La semplicità c’entra poco con le ruspe. Piuttosto: con lo sgrovigliare gomitoli ingarbugliati. O, per restare nella metafora della foresta, la semplicità c’entra con il sapersi orientare e lo stabilire punti cospicui, con il tracciare mappe e il riconoscere limiti invalicabili e sentieri e passaggi magari ardui, ma possibili.

Tutto questo si chiama, fuor di metafora, pensiero critico. E l’esercizio costante del pensiero critico applicato al governo delle intricate faccende umane dovrebbe esprimersi nell’attività che chiamiamo “politica”.

Sul cartello in cima al percorso facile e dritto c’è invece scritto semplicismo.

L’aggrovigliata foresta delle faccende umane non finisce mai

Ecco: in parole povere, il semplicismo è la complessità delle faccende umane spianata con la ruspa. C’è un ostacolo? Di qualsiasi cosa si tratti, finché si può ci si passa sopra ignorandolo, e se è troppo grosso lo si tira via: un colpo di lama, ed è subito nel cassone.
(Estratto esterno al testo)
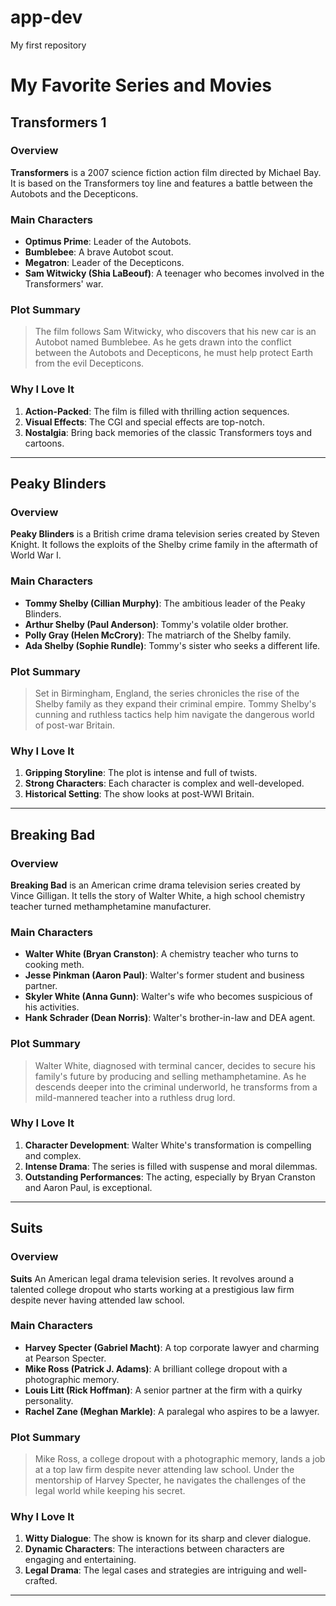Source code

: # app-dev
My first repository

# My Favorite Series and Movies

## Transformers 1


### Overview
**Transformers** is a 2007 science fiction action film directed by Michael Bay. It is based on the Transformers toy line and features a battle between the Autobots and the Decepticons.

### Main Characters
- **Optimus Prime**: Leader of the Autobots.
- **Bumblebee**: A brave Autobot scout.
- **Megatron**: Leader of the Decepticons.
- **Sam Witwicky (Shia LaBeouf)**: A teenager who becomes involved in the Transformers' war.

### Plot Summary
> The film follows Sam Witwicky, who discovers that his new car is an Autobot named Bumblebee. As he gets drawn into the conflict between the Autobots and Decepticons, he must help protect Earth from the evil Decepticons.

### Why I Love It
1. **Action-Packed**: The film is filled with thrilling action sequences.
2. **Visual Effects**: The CGI and special effects are top-notch.
3. **Nostalgia**: Bring back memories of the classic Transformers toys and cartoons.

---

## Peaky Blinders


### Overview
**Peaky Blinders** is a British crime drama television series created by Steven Knight. It follows the exploits of the Shelby crime family in the aftermath of World War I.

### Main Characters
- **Tommy Shelby (Cillian Murphy)**: The ambitious leader of the Peaky Blinders.
- **Arthur Shelby (Paul Anderson)**: Tommy's volatile older brother.
- **Polly Gray (Helen McCrory)**: The matriarch of the Shelby family.
- **Ada Shelby (Sophie Rundle)**: Tommy's sister who seeks a different life.

### Plot Summary
> Set in Birmingham, England, the series chronicles the rise of the Shelby family as they expand their criminal empire. Tommy Shelby's cunning and ruthless tactics help him navigate the dangerous world of post-war Britain.

### Why I Love It
1. **Gripping Storyline**: The plot is intense and full of twists.
2. **Strong Characters**: Each character is complex and well-developed.
3. **Historical Setting**: The show looks at post-WWI Britain.

---

## Breaking Bad


### Overview
**Breaking Bad** is an American crime drama television series created by Vince Gilligan. It tells the story of Walter White, a high school chemistry teacher turned methamphetamine manufacturer.

### Main Characters
- **Walter White (Bryan Cranston)**: A chemistry teacher who turns to cooking meth.
- **Jesse Pinkman (Aaron Paul)**: Walter's former student and business partner.
- **Skyler White (Anna Gunn)**: Walter's wife who becomes suspicious of his activities.
- **Hank Schrader (Dean Norris)**: Walter's brother-in-law and DEA agent.

### Plot Summary
> Walter White, diagnosed with terminal cancer, decides to secure his family's future by producing and selling methamphetamine. As he descends deeper into the criminal underworld, he transforms from a mild-mannered teacher into a ruthless drug lord.

### Why I Love It
1. **Character Development**: Walter White's transformation is compelling and complex.
2. **Intense Drama**: The series is filled with suspense and moral dilemmas.
3. **Outstanding Performances**: The acting, especially by Bryan Cranston and Aaron Paul, is exceptional.

---

## Suits


### Overview
**Suits** An American legal drama television series. It revolves around a talented college dropout who starts working at a prestigious law firm despite never having attended law school.

### Main Characters
- **Harvey Specter (Gabriel Macht)**: A top corporate lawyer and charming at Pearson Specter.
- **Mike Ross (Patrick J. Adams)**: A brilliant college dropout with a photographic memory.
- **Louis Litt (Rick Hoffman)**: A senior partner at the firm with a quirky personality.
- **Rachel Zane (Meghan Markle)**: A paralegal who aspires to be a lawyer.

### Plot Summary
> Mike Ross, a college dropout with a photographic memory, lands a job at a top law firm despite never attending law school. Under the mentorship of Harvey Specter, he navigates the challenges of the legal world while keeping his secret.

### Why I Love It
1. **Witty Dialogue**: The show is known for its sharp and clever dialogue.
2. **Dynamic Characters**: The interactions between characters are engaging and entertaining.
3. **Legal Drama**: The legal cases and strategies are intriguing and well-crafted.

---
Qualche volta l’ostacolo è vivo e si lamenta, ma quel suono sgradevole è subito coperto dal baccano della ruspa. E se l’ostacolo è bestialmente grosso e continua a starsene lì a rompere le scatole a chi (per Giove!) ha fretta, gli si spara, lo si bombarda, insomma: lo si elimina in qualche maniera.

Il guaio è che l’aggrovigliata foresta delle faccende umane non finisce mai, e anzi si infittisce con il passare del tempo, giorno dopo giorno. In fondo al percorso della ruspa non c’è un bel niente, a parte un intrico ancora maggiore, irto di ostacoli ancora più grossi.
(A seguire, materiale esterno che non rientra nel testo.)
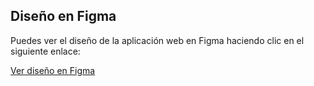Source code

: ## Diseño en Figma

Puedes ver el diseño de la aplicación web en Figma haciendo clic en el siguiente enlace:

[Ver diseño en Figma](https://www.figma.com/design/byTE0ryuL3qkYx6dQSUo5A/Accenture-PathExplorer---Mockup?node-id=0-1&t=DwVqdPADIm37NC6W-1)
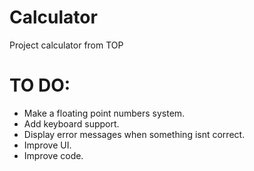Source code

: # Calculator
Project calculator from TOP

# TO DO:
- Make a floating point numbers system.
- Add keyboard support.
- Display error messages when something isnt correct.
- Improve UI.
- Improve code.
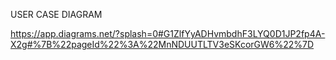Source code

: 
USER CASE DIAGRAM 

https://app.diagrams.net/?splash=0#G1ZlfYyADHvmbdhF3LYQ0D1JP2fp4A-X2g#%7B%22pageId%22%3A%22MnNDUUTLTV3eSKcorGW6%22%7D
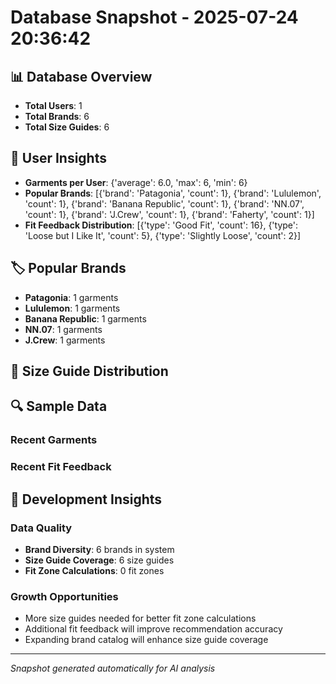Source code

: # Database Snapshot - 2025-07-24 20:36:42

## 📊 Database Overview
- **Total Users**: 1
- **Total Brands**: 6
- **Total Size Guides**: 6

## 👥 User Insights
- **Garments per User**: {'average': 6.0, 'max': 6, 'min': 6}
- **Popular Brands**: [{'brand': 'Patagonia', 'count': 1}, {'brand': 'Lululemon', 'count': 1}, {'brand': 'Banana Republic', 'count': 1}, {'brand': 'NN.07', 'count': 1}, {'brand': 'J.Crew', 'count': 1}, {'brand': 'Faherty', 'count': 1}]
- **Fit Feedback Distribution**: [{'type': 'Good Fit', 'count': 16}, {'type': 'Loose but I Like It', 'count': 5}, {'type': 'Slightly Loose', 'count': 2}]

## 🏷️ Popular Brands
- **Patagonia**: 1 garments
- **Lululemon**: 1 garments
- **Banana Republic**: 1 garments
- **NN.07**: 1 garments
- **J.Crew**: 1 garments

## 📏 Size Guide Distribution

## 🔍 Sample Data

### Recent Garments

### Recent Fit Feedback

## 🚀 Development Insights

### Data Quality
- **Brand Diversity**: 6 brands in system
- **Size Guide Coverage**: 6 size guides
- **Fit Zone Calculations**: 0 fit zones

### Growth Opportunities
- More size guides needed for better fit zone calculations
- Additional fit feedback will improve recommendation accuracy
- Expanding brand catalog will enhance size guide coverage

---
*Snapshot generated automatically for AI analysis*
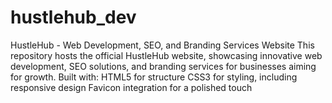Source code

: # hustlehub_dev
HustleHub - Web Development, SEO, and Branding Services Website This repository hosts the official HustleHub website, showcasing innovative web development, SEO solutions, and branding services for businesses aiming for growth. Built with:  HTML5 for structure CSS3 for styling, including responsive design Favicon integration for a polished touch
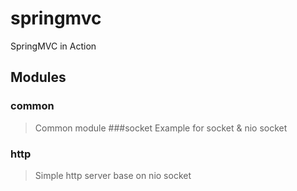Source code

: # springmvc
SpringMVC in Action

## Modules
### common 
> Common module
###socket
> Example for socket & nio socket
### http
> Simple http server base on nio socket
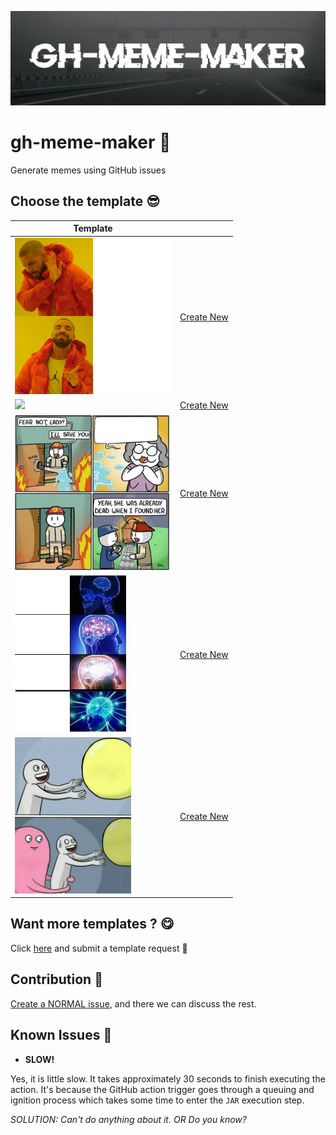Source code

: ![](cover.jpeg)

# gh-meme-maker 🤡

Generate memes using GitHub issues

## Choose the template 😎

| Template                                                                                                                |                                                                                                                                                               	|
|------------------------------------------------------------------------------------------------------------------------	|---------------------------------------------------------------------------------------------------------------------------------------------------------------	|
| <img src="https://raw.githubusercontent.com/theapache64/gh-meme-maker/master/template_images/drake.jpg" height="250"/>    | [Create New](https://github.com/theapache64/gh-meme-maker/issues/new?assignees=theapache64-bot&labels=drake-meme%2C+meme&template=drake-meme.md&title=Drake+Meme)    |
| <img src="https://raw.githubusercontent.com/theapache64/gh-meme-maker/master/template_images/mask.jpg" height="250"/>    | [Create New](https://github.com/theapache64/gh-meme-maker/issues/new?assignees=theapache64-bot&labels=mask-meme%2C+meme&template=mask-meme.md&title=Mask+Meme)    |
| <img src="https://raw.githubusercontent.com/theapache64/gh-meme-maker/master/template_images/fireman_burns.jpg" height="250"/>    | [Create New](https://github.com/theapache64/gh-meme-maker/issues/new?assignees=theapache64-bot&labels=fireman-burns-meme%2C+meme&template=fireman-burns-meme.md&title=Fireman+Burns+Meme)    |
| <img src="https://raw.githubusercontent.com/theapache64/gh-meme-maker/master/template_images/expanding_brain.jpg" height="250"/>    | [Create New](https://github.com/theapache64/gh-meme-maker/issues/new?assignees=theapache64-bot&labels=expanding-brain-meme%2C+meme&template=expanding-brain-meme.md&title=Expanding+Brain+Meme)    |
| <img src="https://raw.githubusercontent.com/theapache64/gh-meme-maker/master/template_images/running_away_balloon.jpg" height="250"/>    | [Create New](https://github.com/theapache64/gh-meme-maker/issues/new?assignees=theapache64-bot&labels=running-away-balloon-meme%2C+meme&template=running-away-balloon-meme.md&title=Running+Away+Balloon+Meme)    |

## Want more templates ? 😋

Click [here](https://github.com/theapache64/gh-meme-maker/issues/new?labels=template-request) and submit a template
request 🤗

## Contribution 🤲

[Create a NORMAL issue](https://github.com/theapache64/gh-meme-maker/issues/new), and there we can discuss the rest.

## Known Issues 🐞

- **SLOW!**

Yes, it is little slow. It takes approximately 30 seconds to finish executing the action. It's because the GitHub action
trigger goes through a queuing and ignition process which takes some time to enter the `JAR` execution step.

*SOLUTION: Can't do anything about it. OR Do you know?*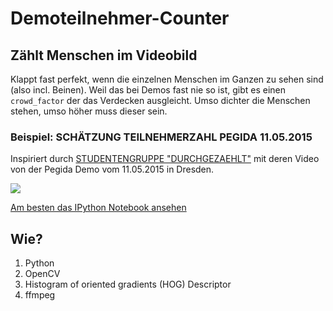 # Demoteilnehmer-Counter

## Zählt Menschen im Videobild

Klappt fast perfekt, wenn die einzelnen Menschen im Ganzen zu sehen sind (also incl. Beinen). Weil das bei Demos fast nie so ist, gibt es einen `crowd_factor` der das Verdecken ausgleicht. Umso dichter die Menschen stehen, umso höher muss dieser sein.

### Beispiel: SCHÄTZUNG TEILNEHMERZAHL PEGIDA 11.05.2015

Inspiriert durch [STUDENTENGRUPPE "DURCHGEZAEHLT"](https://durchgezaehlt.wordpress.com/2015/05/12/schatzung-teilnehmerzahl-pegida-11-05-2015/) mit deren Video von der Pegida Demo vom 11.05.2015 in Dresden.

![](http://i.imgur.com/aW8KocQ.jpg)

[Am besten das IPython Notebook ansehen](videocounter.ipynb)


## Wie?

1. Python
2. OpenCV
3. Histogram of oriented gradients (HOG) Descriptor
4. ffmpeg

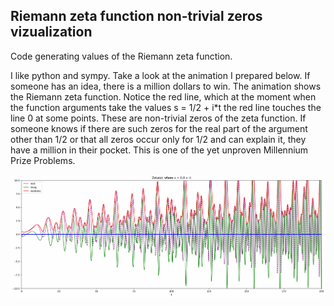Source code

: ## Riemann zeta function non-trivial zeros vizualization

Code generating values ​​of the Riemann zeta function.

I like python and sympy. Take a look at the animation I prepared below. If someone has an idea, there is a million dollars to win. The animation shows the Riemann zeta function. Notice the red line, which at the moment when the function arguments take the values ​​s = 1/2 + i*t the red line touches the line 0 at some points. These are non-trivial zeros of the zeta function. If someone knows if there are such zeros for the real part of the argument other than 1/2 or that all zeros occur only for 1/2 and can explain it, they have a million in their pocket. This is one of the yet unproven Millennium Prize Problems.

![Riemann zeta function](/plots/riemann.gif)

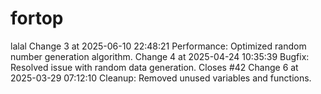 # fortop
lalal
Change 3 at 2025-06-10 22:48:21
Performance: Optimized random number generation algorithm.
Change 4 at 2025-04-24 10:35:39
Bugfix: Resolved issue with random data generation.
Closes #42
Change 6 at 2025-03-29 07:12:10
Cleanup: Removed unused variables and functions.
Ma, a questo punto, il danno è fatto, i sentieri sono spariti nel fango e ci si ritrova nelle condizioni di partenza. Però sporchi, stanchi, inzaccherati, senza aver imparato a orientarsi e, ormai, privi di strade alternative e di mappe con i limiti invalicabili e i punti cospicui ben segnati.
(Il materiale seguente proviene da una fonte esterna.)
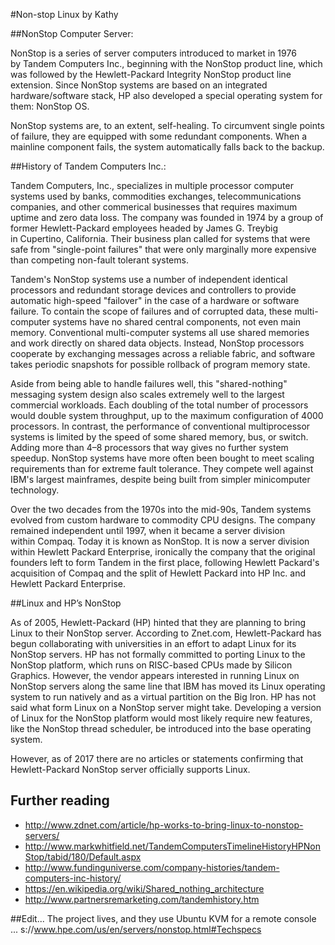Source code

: #Non-stop Linux
by Kathy

##NonStop Computer Server:

NonStop is a series of server computers introduced to market in 1976 by Tandem Computers Inc., beginning with the NonStop product line, which was followed by the Hewlett-Packard Integrity NonStop product line extension. Since NonStop systems are based on an integrated hardware/software stack, HP also developed a special operating system for them: NonStop OS.

NonStop systems are, to an extent, self-healing. To circumvent single points of failure, they are equipped with some redundant components. When a mainline component fails, the system automatically falls back to the backup.

##History of Tandem Computers Inc.:  

Tandem Computers, Inc., specializes in multiple processor computer systems used by banks, commodities exchanges, telecommunications companies, and other commerical businesses that requires maximum uptime and zero data loss. The company was founded in 1974 by a group of former Hewlett-Packard employees headed by James G. Treybig in Cupertino, California. Their business plan called for systems that were safe from "single-point failures" that were only marginally more expensive than competing non-fault tolerant systems. 

Tandem's NonStop systems use a number of independent identical processors and redundant storage devices and controllers to provide automatic high-speed "failover" in the case of a hardware or software failure. To contain the scope of failures and of corrupted data, these multi-computer systems have no shared central components, not even main memory. Conventional multi-computer systems all use shared memories and work directly on shared data objects. Instead, NonStop processors cooperate by exchanging messages across a reliable fabric, and software takes periodic snapshots for possible rollback of program memory state.

Aside from being able to handle failures well, this "shared-nothing" messaging system design also scales extremely well to the largest commercial workloads. Each doubling of the total number of processors would double system throughput, up to the maximum configuration of 4000 processors. In contrast, the performance of conventional multiprocessor systems is limited by the speed of some shared memory, bus, or switch. Adding more than 4–8 processors that way gives no further system speedup. NonStop systems have more often been bought to meet scaling requirements than for extreme fault tolerance. They compete well against IBM's largest mainframes, despite being built from simpler minicomputer technology.

Over the two decades from the 1970s into the mid-90s, Tandem systems evolved from custom hardware to commodity CPU designs. The company remained independent until 1997, when it became a server division within Compaq. Today it is known as NonStop. It is now a server division within Hewlett Packard Enterprise, ironically the company that the original founders left to form Tandem in the first place, following Hewlett Packard's acquisition of Compaq and the split of Hewlett Packard into HP Inc. and Hewlett Packard Enterprise.

##Linux and HP’s NonStop

As of 2005, Hewlett-Packard (HP) hinted that they are planning to bring Linux to their NonStop server. According to Znet.com, Hewlett-Packard has begun collaborating with universities in an effort to adapt Linux for its NonStop servers. HP has not formally committed to porting Linux to the NonStop platform, which runs on RISC-based CPUs made by Silicon Graphics. However, the vendor appears interested in running Linux on NonStop servers along the same line that IBM has moved its Linux operating system to run natively and as a virtual partition on the Big Iron. HP has not said what form Linux on a NonStop server might take. Developing a version of Linux for the NonStop platform would most likely require new features, like the NonStop thread scheduler, be introduced into the base operating system.

However, as of 2017 there are no articles or statements confirming that Hewlett-Packard NonStop server officially supports Linux. 

## Further reading
- http://www.zdnet.com/article/hp-works-to-bring-linux-to-nonstop-servers/
- http://www.markwhitfield.net/TandemComputersTimelineHistoryHPNonStop/tabid/180/Default.aspx
- http://www.fundinguniverse.com/company-histories/tandem-computers-inc-history/
- https://en.wikipedia.org/wiki/Shared_nothing_architecture
- http://www.partnersremarketing.com/tandemhistory.htm

##Edit...
The project lives, and they use Ubuntu KVM for a remote console ... s://www.hpe.com/us/en/servers/nonstop.html#Techspecs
Qualche tempo fa, su La Stampa, Mario Deaglio ha definito il semplicismo una “malattia italiana”. Ma già nel 1895 Gustave Le Bon, in Psicologia delle folle, ha scritto: “In tutti i partiti, specialmente nei popoli latini, si riscontra una tendenza invariabile a risolvere i più complicati problemi sociali coi più semplici principii astratti”.

Bene: ho la sensazione che oggi, dagli Stati Uniti all’Europa al nostro paese, un’agguerrita squadra di ruspisti si proponga, con preoccupante successo di pubblico, di guidarci nel groviglio del mondo seguendo la logica della ruspa. Che sì, sembra qualcosa di assai concreto, ma è un principio astratto a sua volta, perché nel mondo c’è un sacco di roba che neanche una ruspa alta come un grattacielo può spianare.

Prima di seguire i ruspisti ricordiamoci di dare un’occhiata ai cartelli, almeno. E, magari, studiamo se c’è qualche sentiero alternativo.